Work to complete =>
Among the entries below, extract exactly the lines that run from the one with "no la cumple." through the one with "se quería decir.", both ends included.

- - - -

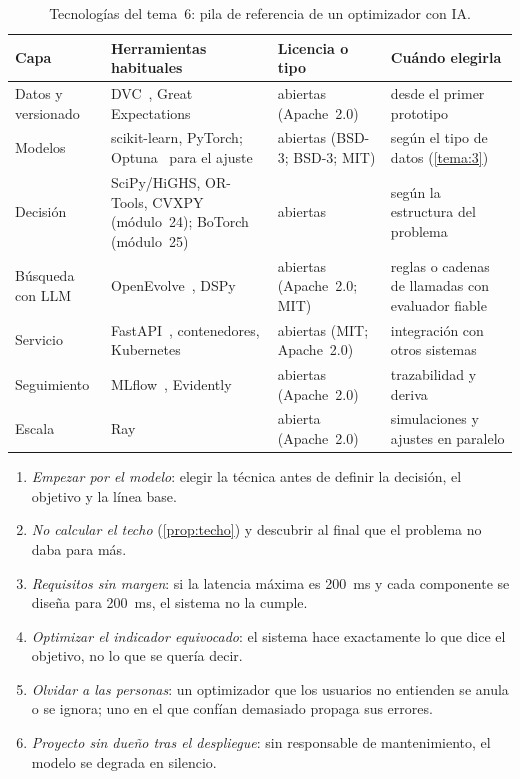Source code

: \begin{table}[h]
\centering\small
\caption{Tecnologías del tema~6: pila de referencia de un optimizador con IA.}\label{tab:tec6}
\begin{tabularx}{\textwidth}{@{}>{\raggedright\arraybackslash}p{2.5cm}>{\raggedright\arraybackslash}X>{\raggedright\arraybackslash}p{2.1cm}>{\raggedright\arraybackslash}X@{}}
\toprule
Capa & Herramientas habituales & Licencia o tipo & Cuándo elegirla \\
\midrule
Datos y versionado & DVC~\cite{dvc}, Great Expectations & abiertas (Apache~2.0) & desde el primer prototipo \\
Modelos & scikit-learn, PyTorch; Optuna~\cite{optuna} para el ajuste & abiertas (BSD-3; BSD-3; MIT) & según el tipo de datos (\cref{tema:3}) \\
Decisión & SciPy/HiGHS, OR-Tools, CVXPY (módulo~24); BoTorch (módulo~25) & abiertas & según la estructura del problema \\
Búsqueda con LLM & OpenEvolve~\cite{openevolve}, DSPy~\cite{dspy} & abiertas (Apache~2.0; MIT) & reglas o cadenas de llamadas con evaluador fiable \\
Servicio & FastAPI~\cite{fastapi}, contenedores, Kubernetes~\cite{k8s} & abiertas (MIT; Apache~2.0) & integración con otros sistemas \\
Seguimiento & MLflow~\cite{mlflow}, Evidently~\cite{evidently} & abiertas (Apache~2.0) & trazabilidad y deriva \\
Escala & Ray~\cite{ray} & abierta (Apache~2.0) & simulaciones y ajustes en paralelo \\
\bottomrule
\end{tabularx}
\end{table}

\begin{observacion}\label{obs:errores6}
\begin{enumerate}[label=(\alph*)]
  \item \emph{Empezar por el modelo}: elegir la técnica antes de definir la decisión, el objetivo y la línea base.
  \item \emph{No calcular el techo} (\cref{prop:techo}) y descubrir al final que el problema no daba para más.
  \item \emph{Requisitos sin margen}: si la latencia máxima es 200~ms y cada componente se diseña para 200~ms, el sistema no la cumple.
  \item \emph{Optimizar el indicador equivocado}: el sistema hace exactamente lo que dice el objetivo, no lo que se quería decir.
  \item \emph{Olvidar a las personas}: un optimizador que los usuarios no entienden se anula o se ignora; uno en el que confían demasiado propaga sus errores.
  \item \emph{Proyecto sin dueño tras el despliegue}: sin responsable de mantenimiento, el modelo se degrada en silencio.
\end{enumerate}
\end{observacion}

- - - -

Completed task =>
  \item \emph{Requisitos sin margen}: si la latencia máxima es 200~ms y cada componente se diseña para 200~ms, el sistema no la cumple.
  \item \emph{Optimizar el indicador equivocado}: el sistema hace exactamente lo que dice el objetivo, no lo que se quería decir.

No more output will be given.